◆ WHAT THE TASK REQUIRES ◆
Restate the data word for word. Leave the pictures out.

[Dataset entries]
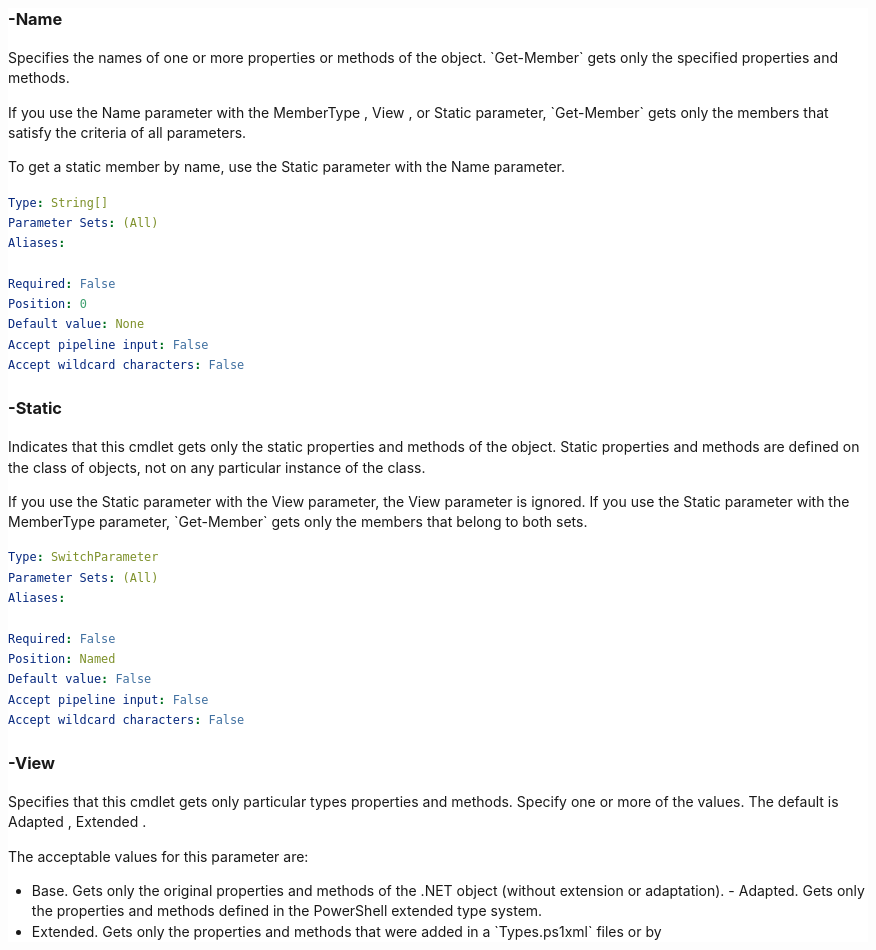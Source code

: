 ### -Name
Specifies the names of one or more properties or methods of the object.
\`Get-Member\` gets only the specified properties and methods.

If you use the Name parameter with the MemberType , View , or Static parameter, \`Get-Member\` gets only the members that satisfy the criteria of all parameters.

To get a static member by name, use the Static parameter with the Name parameter.

```yaml
Type: String[]
Parameter Sets: (All)
Aliases:

Required: False
Position: 0
Default value: None
Accept pipeline input: False
Accept wildcard characters: False
```

### -Static
Indicates that this cmdlet gets only the static properties and methods of the object.
Static properties and methods are defined on the class of objects, not on any particular instance of the class.

If you use the Static parameter with the View parameter, the View parameter is ignored.
If you use the Static parameter with the MemberType parameter, \`Get-Member\` gets only the members that belong to both sets.

```yaml
Type: SwitchParameter
Parameter Sets: (All)
Aliases:

Required: False
Position: Named
Default value: False
Accept pipeline input: False
Accept wildcard characters: False
```

### -View
Specifies that this cmdlet gets only particular types properties and methods.
Specify one or more of the values.
The default is Adapted , Extended .

The acceptable values for this parameter are:

- Base. Gets only the original properties and methods of the .NET object (without extension or   adaptation). - Adapted. Gets only the properties and methods defined in the PowerShell extended type system.
- Extended. Gets only the properties and methods that were added in a \`Types.ps1xml\` files or by
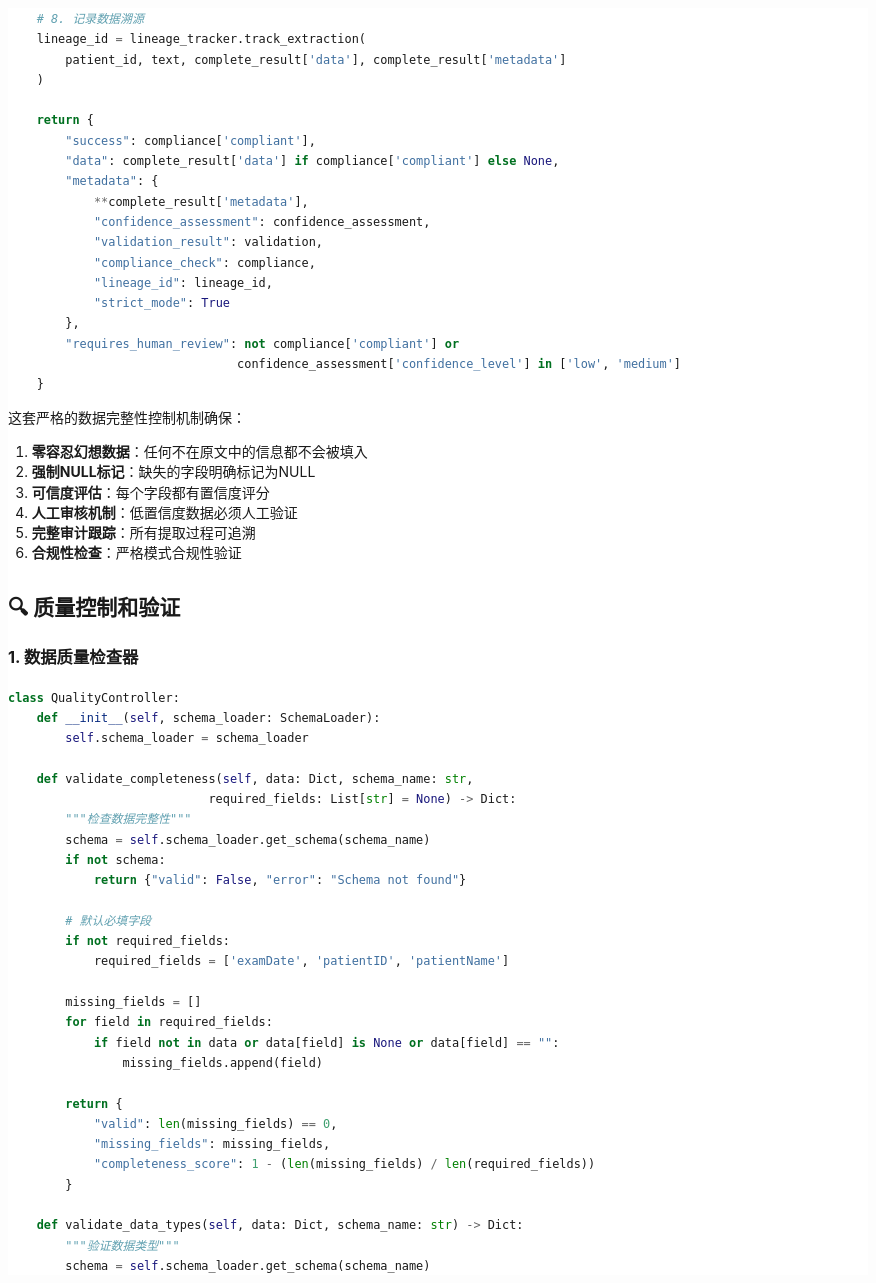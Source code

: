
 ```python
    # 8. 记录数据溯源
    lineage_id = lineage_tracker.track_extraction(
        patient_id, text, complete_result['data'], complete_result['metadata']
    )

    return {
        "success": compliance['compliant'],
        "data": complete_result['data'] if compliance['compliant'] else None,
        "metadata": {
            **complete_result['metadata'],
            "confidence_assessment": confidence_assessment,
            "validation_result": validation,
            "compliance_check": compliance,
            "lineage_id": lineage_id,
            "strict_mode": True
        },
        "requires_human_review": not compliance['compliant'] or
                                confidence_assessment['confidence_level'] in ['low', 'medium']
    }
```

这套严格的数据完整性控制机制确保：
1. **零容忍幻想数据**：任何不在原文中的信息都不会被填入
2. **强制NULL标记**：缺失的字段明确标记为NULL
3. **可信度评估**：每个字段都有置信度评分
4. **人工审核机制**：低置信度数据必须人工验证
5. **完整审计跟踪**：所有提取过程可追溯
6. **合规性检查**：严格模式合规性验证

## 🔍 质量控制和验证

### 1. 数据质量检查器

```python
class QualityController:
    def __init__(self, schema_loader: SchemaLoader):
        self.schema_loader = schema_loader

    def validate_completeness(self, data: Dict, schema_name: str,
                            required_fields: List[str] = None) -> Dict:
        """检查数据完整性"""
        schema = self.schema_loader.get_schema(schema_name)
        if not schema:
            return {"valid": False, "error": "Schema not found"}

        # 默认必填字段
        if not required_fields:
            required_fields = ['examDate', 'patientID', 'patientName']

        missing_fields = []
        for field in required_fields:
            if field not in data or data[field] is None or data[field] == "":
                missing_fields.append(field)

        return {
            "valid": len(missing_fields) == 0,
            "missing_fields": missing_fields,
            "completeness_score": 1 - (len(missing_fields) / len(required_fields))
        }

    def validate_data_types(self, data: Dict, schema_name: str) -> Dict:
        """验证数据类型"""
        schema = self.schema_loader.get_schema(schema_name)
```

◆ EXERCISE ANSWER ◆
Source code

: ### -Name
Specifies the names of one or more properties or methods of the object.
\`Get-Member\` gets only the specified properties and methods.

If you use the Name parameter with the MemberType , View , or Static parameter, \`Get-Member\` gets only the members that satisfy the criteria of all parameters.

To get a static member by name, use the Static parameter with the Name parameter.

```yaml
Type: String[]
Parameter Sets: (All)
Aliases:

Required: False
Position: 0
Default value: None
Accept pipeline input: False
Accept wildcard characters: False
```

### -Static
Indicates that this cmdlet gets only the static properties and methods of the object.
Static properties and methods are defined on the class of objects, not on any particular instance of the class.

If you use the Static parameter with the View parameter, the View parameter is ignored.
If you use the Static parameter with the MemberType parameter, \`Get-Member\` gets only the members that belong to both sets.

```yaml
Type: SwitchParameter
Parameter Sets: (All)
Aliases:

Required: False
Position: Named
Default value: False
Accept pipeline input: False
Accept wildcard characters: False
```

### -View
Specifies that this cmdlet gets only particular types properties and methods.
Specify one or more of the values.
The default is Adapted , Extended .

The acceptable values for this parameter are:

- Base. Gets only the original properties and methods of the .NET object (without extension or   adaptation). - Adapted. Gets only the properties and methods defined in the PowerShell extended type system.
- Extended. Gets only the properties and methods that were added in a \`Types.ps1xml\` files or by
Source code

:
 ```python
    # 8. 记录数据溯源
    lineage_id = lineage_tracker.track_extraction(
        patient_id, text, complete_result['data'], complete_result['metadata']
    )

    return {
        "success": compliance['compliant'],
        "data": complete_result['data'] if compliance['compliant'] else None,
        "metadata": {
            **complete_result['metadata'],
            "confidence_assessment": confidence_assessment,
            "validation_result": validation,
            "compliance_check": compliance,
            "lineage_id": lineage_id,
            "strict_mode": True
        },
        "requires_human_review": not compliance['compliant'] or
                                confidence_assessment['confidence_level'] in ['low', 'medium']
    }
```

这套严格的数据完整性控制机制确保：
1. **零容忍幻想数据**：任何不在原文中的信息都不会被填入
2. **强制NULL标记**：缺失的字段明确标记为NULL
3. **可信度评估**：每个字段都有置信度评分
4. **人工审核机制**：低置信度数据必须人工验证
5. **完整审计跟踪**：所有提取过程可追溯
6. **合规性检查**：严格模式合规性验证

## 🔍 质量控制和验证

### 1. 数据质量检查器

```python
class QualityController:
    def __init__(self, schema_loader: SchemaLoader):
        self.schema_loader = schema_loader

    def validate_completeness(self, data: Dict, schema_name: str,
                            required_fields: List[str] = None) -> Dict:
        """检查数据完整性"""
        schema = self.schema_loader.get_schema(schema_name)
        if not schema:
            return {"valid": False, "error": "Schema not found"}

        # 默认必填字段
        if not required_fields:
            required_fields = ['examDate', 'patientID', 'patientName']

        missing_fields = []
        for field in required_fields:
            if field not in data or data[field] is None or data[field] == "":
                missing_fields.append(field)

        return {
            "valid": len(missing_fields) == 0,
            "missing_fields": missing_fields,
            "completeness_score": 1 - (len(missing_fields) / len(required_fields))
        }

    def validate_data_types(self, data: Dict, schema_name: str) -> Dict:
        """验证数据类型"""
        schema = self.schema_loader.get_schema(schema_name)
```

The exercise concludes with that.